Design A two-group experimental design with repeated measures observing
infants from birth to 6 months.
Setting An experimental nursery and a standard control nursery of a hospital in
the Northwest.
Sample N = 120 infants (preterm infants: n = 106, with 50 in the experimental
nursery and 56 in the control nursery).
Inclusion criteria: 1) medically stable, 2) gestational age determined by
Ballard scoring system, 3) anticipated hospital stay of at least 1 week, 3)
birthweight appropriate for gestational age, 4) inborn, 5) at least one
English-speaking parent, and 6) having none of the following
conditions: mechanical ventilation, severe apnea or bradycardia, major
congenital anomalies or chromosomal abnormalities, intraventricular
hemorrhage ≥ Grade III, neurological pathology, or severe respiratory
distress indicated by mechanical ventilation ≥ 28 days.

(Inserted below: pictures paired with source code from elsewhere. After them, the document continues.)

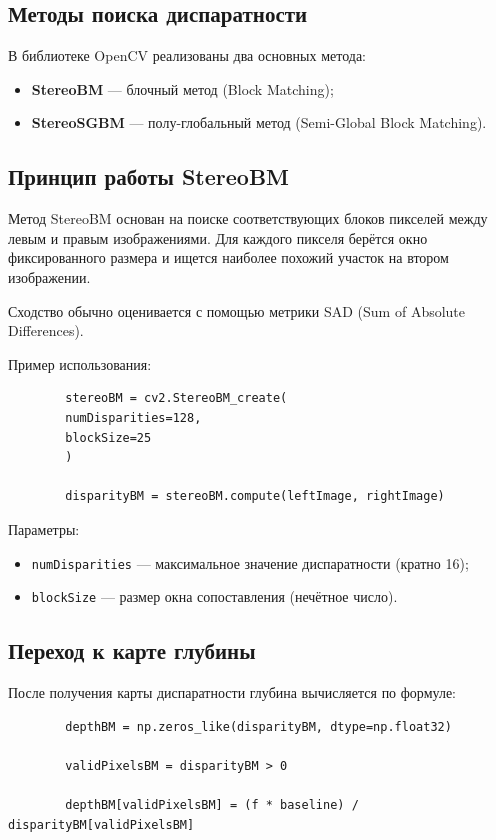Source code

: 	\subsection{Методы поиска диспаратности}
	
	В библиотеке OpenCV реализованы два основных метода:
	\begin{itemize}
		\item \textbf{StereoBM} — блочный метод (Block Matching);
		\item \textbf{StereoSGBM} — полу-глобальный метод (Semi-Global Block Matching).
	\end{itemize}
	
	\subsection{Принцип работы StereoBM}
	
	Метод StereoBM основан на поиске соответствующих блоков пикселей между левым и правым изображениями.  
	Для каждого пикселя берётся окно фиксированного размера и ищется наиболее похожий участок на втором изображении.
	
	Сходство обычно оценивается с помощью метрики SAD (Sum of Absolute Differences).
	
	Пример использования:
	
	\begin{lstlisting}
		stereoBM = cv2.StereoBM_create(
		numDisparities=128, 
		blockSize=25
		)
		
		disparityBM = stereoBM.compute(leftImage, rightImage)
	\end{lstlisting}
	
	Параметры:
	\begin{itemize}
		\item \texttt{numDisparities} — максимальное значение диспаратности (кратно 16);
		\item \texttt{blockSize} — размер окна сопоставления (нечётное число).
	\end{itemize}
	
	\subsection{Переход к карте глубины}
	
	После получения карты диспаратности глубина вычисляется по формуле:
	
	\begin{lstlisting}
		depthBM = np.zeros_like(disparityBM, dtype=np.float32)
		
		validPixelsBM = disparityBM > 0
		
		depthBM[validPixelsBM] = (f * baseline) / disparityBM[validPixelsBM]
	\end{lstlisting}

Procedure Infants were videotaped on a specific day using a real-time video
recorder at approximately 34 weeks postmenstrual age and again prior
to discharge. Infants were recorded twice on each day during 4-hour
inter-feeding intervals.
Outcome variable:
Infant sleep-wake
states		 Infant sleep-wake states identified using a videotape coding form based
on the 13-states scoring system designed by Als (1986). The 13-states
coding system included: very deep sleep, deep sleep, noisy light sleep,
light sleep, drowsy with more activity, drowsy, awake and quiet,
hyperalert, bright alert, active, considerable activity, intense crying, and
lusty crying. Infant states were scored at 15-second intervals by trained
coders with inter-rater and intra-rater reliability of the coding
maintained at > .85.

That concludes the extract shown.